Nate drove back to the hotel in silence. It seemed odd to hear only the growl of his truck engine after the cheerful banter between himself and Rebecca, and during lunch, between Rebecca, Amy, and Moses, who’d shown up around noon just as promised.

“Rebecca darling, you’re going to put me out of business,” Moses chided after she told him she’d already seen to the chandelier.

Rebecca grinned in response. “Except I work for you, Uncle Moses.”

“Well that makes me about the luckiest handyman on the west coast,” he beamed. Rebecca glowed under his compliment. Moses patted his full belly. “And you,” he stopped to jab a finger toward Nate, “are the luckiest hotel manager on the west coast for having Mrs. Fields here in the kitchen.” More glowing, this time from Amy’s direction.

Well satisfied with the reaction from his compliments, Moses pulled a worn pipe from his coat pocket and began to fill it from the tobacco tin in his other pocket.

“Moses,” Rebecca warned under her breath, eyes narrowed in a slow glare.

Moses stared blankly for a few moments before the light dawned. “Oh of course. I’ll just be right outside,” he said as he made his way to the back porch to smoke.

Rebecca sent a silent look of apology to Nate. “He forgets,” she explained after Moses was well out of earshot. “I have to remind him almost every day lately. But I can’t have him smoking around Jacob.”

Nate hadn’t missed the poignant sadness in her expression. He offered a smile of reassurance, which Rebecca accepted with a wobbly smile of her own.

After lunch, he’d driven Rebecca, as promised, to pick up Jacob’s lunch and then to deliver it. He watched from the truck as she ran out to the school yard to deposit the brown sack next to her son, who was sitting in a circle with a group of boys. Nate remembered similar transactions from his own childhood, only usually it was the housekeeper bringing lunch, it was in an insulated container (though he’d pleaded with his mother repeatedly just to send a brown sack like all the other boys’ mothers), and he couldn’t wait to be rid of her. Jacob actually seemed pleased to see Rebecca, and he even tolerated a quick kiss on the cheek from her and a pat on the head before she ran back to the truck. When she climbed back into the cab, a bit breathless from her run across the playground, she gave him a grin that sent a shudder through his torso.

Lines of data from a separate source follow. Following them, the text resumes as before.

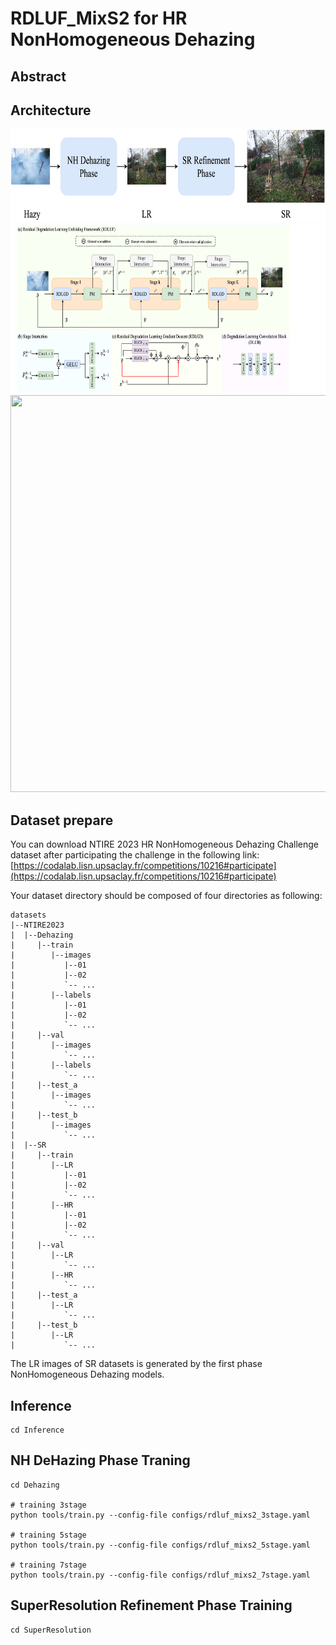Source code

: # RDLUF_MixS2 for HR NonHomogeneous Dehazing



## Abstract

## Architecture


<div align=center>
<img src="https://github.com/ShawnDong98/NTIRE2023_NHDeHazing_RLDUF_MixS2/blob/main/figures/Pipeline.png" width = "700" height = "150" alt="">
</div>

<div align=center>
<img src="https://github.com/ShawnDong98/NTIRE2023_NHDeHazing_RLDUF_MixS2/blob/main/figures/RDLUF.png" width = "700" height = "270" alt="">
</div>

<div align=center>
<img src="https://github.com/ShawnDong98/NTIRE2023_NHDeHazing_RLDUF_MixS2/blob/main/figures/MixS2T_MixS2SR.png" width = "700" height = "635" alt="">
</div>

## Dataset prepare

You can download NTIRE 2023 HR NonHomogeneous Dehazing Challenge dataset after participating the challenge in the following link: [https://codalab.lisn.upsaclay.fr/competitions/10216#participate](https://codalab.lisn.upsaclay.fr/competitions/10216#participate)

Your dataset directory should be composed of four directories as following:

```shell
datasets
|--NTIRE2023
|  |--Dehazing
|     |--train
|        |--images
|           |--01
|           |--02
|           `-- ...
|        |--labels
|           |--01
|           |--02
|           `-- ...
|     |--val
|        |--images
|           `-- ...
|        |--labels
|           `-- ...
|     |--test_a
|        |--images
|           `-- ...
|     |--test_b
|        |--images
|           `-- ...
|  |--SR
|     |--train
|        |--LR
|           |--01
|           |--02
|           `-- ...
|        |--HR
|           |--01
|           |--02
|           `-- ...
|     |--val
|        |--LR
|           `-- ...
|        |--HR
|           `-- ...
|     |--test_a
|        |--LR
|           `-- ...
|     |--test_b
|        |--LR
|           `-- ...
```

The LR images of SR datasets is generated by the first phase NonHomogeneous Dehazing models.

## Inference

```shell
cd Inference
```

## NH DeHazing Phase Traning


```shell
cd Dehazing

# training 3stage
python tools/train.py --config-file configs/rdluf_mixs2_3stage.yaml 

# training 5stage
python tools/train.py --config-file configs/rdluf_mixs2_5stage.yaml 

# training 7stage
python tools/train.py --config-file configs/rdluf_mixs2_7stage.yaml 
```

## SuperResolution Refinement Phase Training


```shell
cd SuperResolution
```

“He likes your truck,” she informed him with a wink. “That means Mom just gained cool points. So thanks.”

Nate laughed. “I’m glad to share the cool points whenever I can. Afterall, I’ve got plenty to spare.”

Rebecca smirked. “If I need to borrow some modesty, I’ll be sure to look elsewhere.”

He’d dropped her back off at the hardware store unceremoniously, though he couldn’t help comparing her demeanor of that moment from the one he first met her with. A smile was so much more natural than a scowl on her face. She’d sent him back to the hotel with such a smile and a friendly wave.

Nate smiled to himself and couldn’t help feeling a little proud for melting the ice queen. Such tasks had always been a specialty of his. Just turn on the charm and let the thawing begin. But even as that thought crossed his mind, he knew Rebecca was different. With her, he hadn’t “turned on the charm.” He’d been himself—his bumbling, chattery, nervous, idiotic self. And she’d warmed up to him, not to some version of him in a suit that said “money” and a smile that said “prospect.” Of course she had to know he had money. She was under the almost-true assumption that he’d bought the hotel, after all. Rebecca Grant was a lot of things, but certainly not a gold digger. Nate realized with a start that she was the first woman since his teenage years he hadn’t suspected of being after his money.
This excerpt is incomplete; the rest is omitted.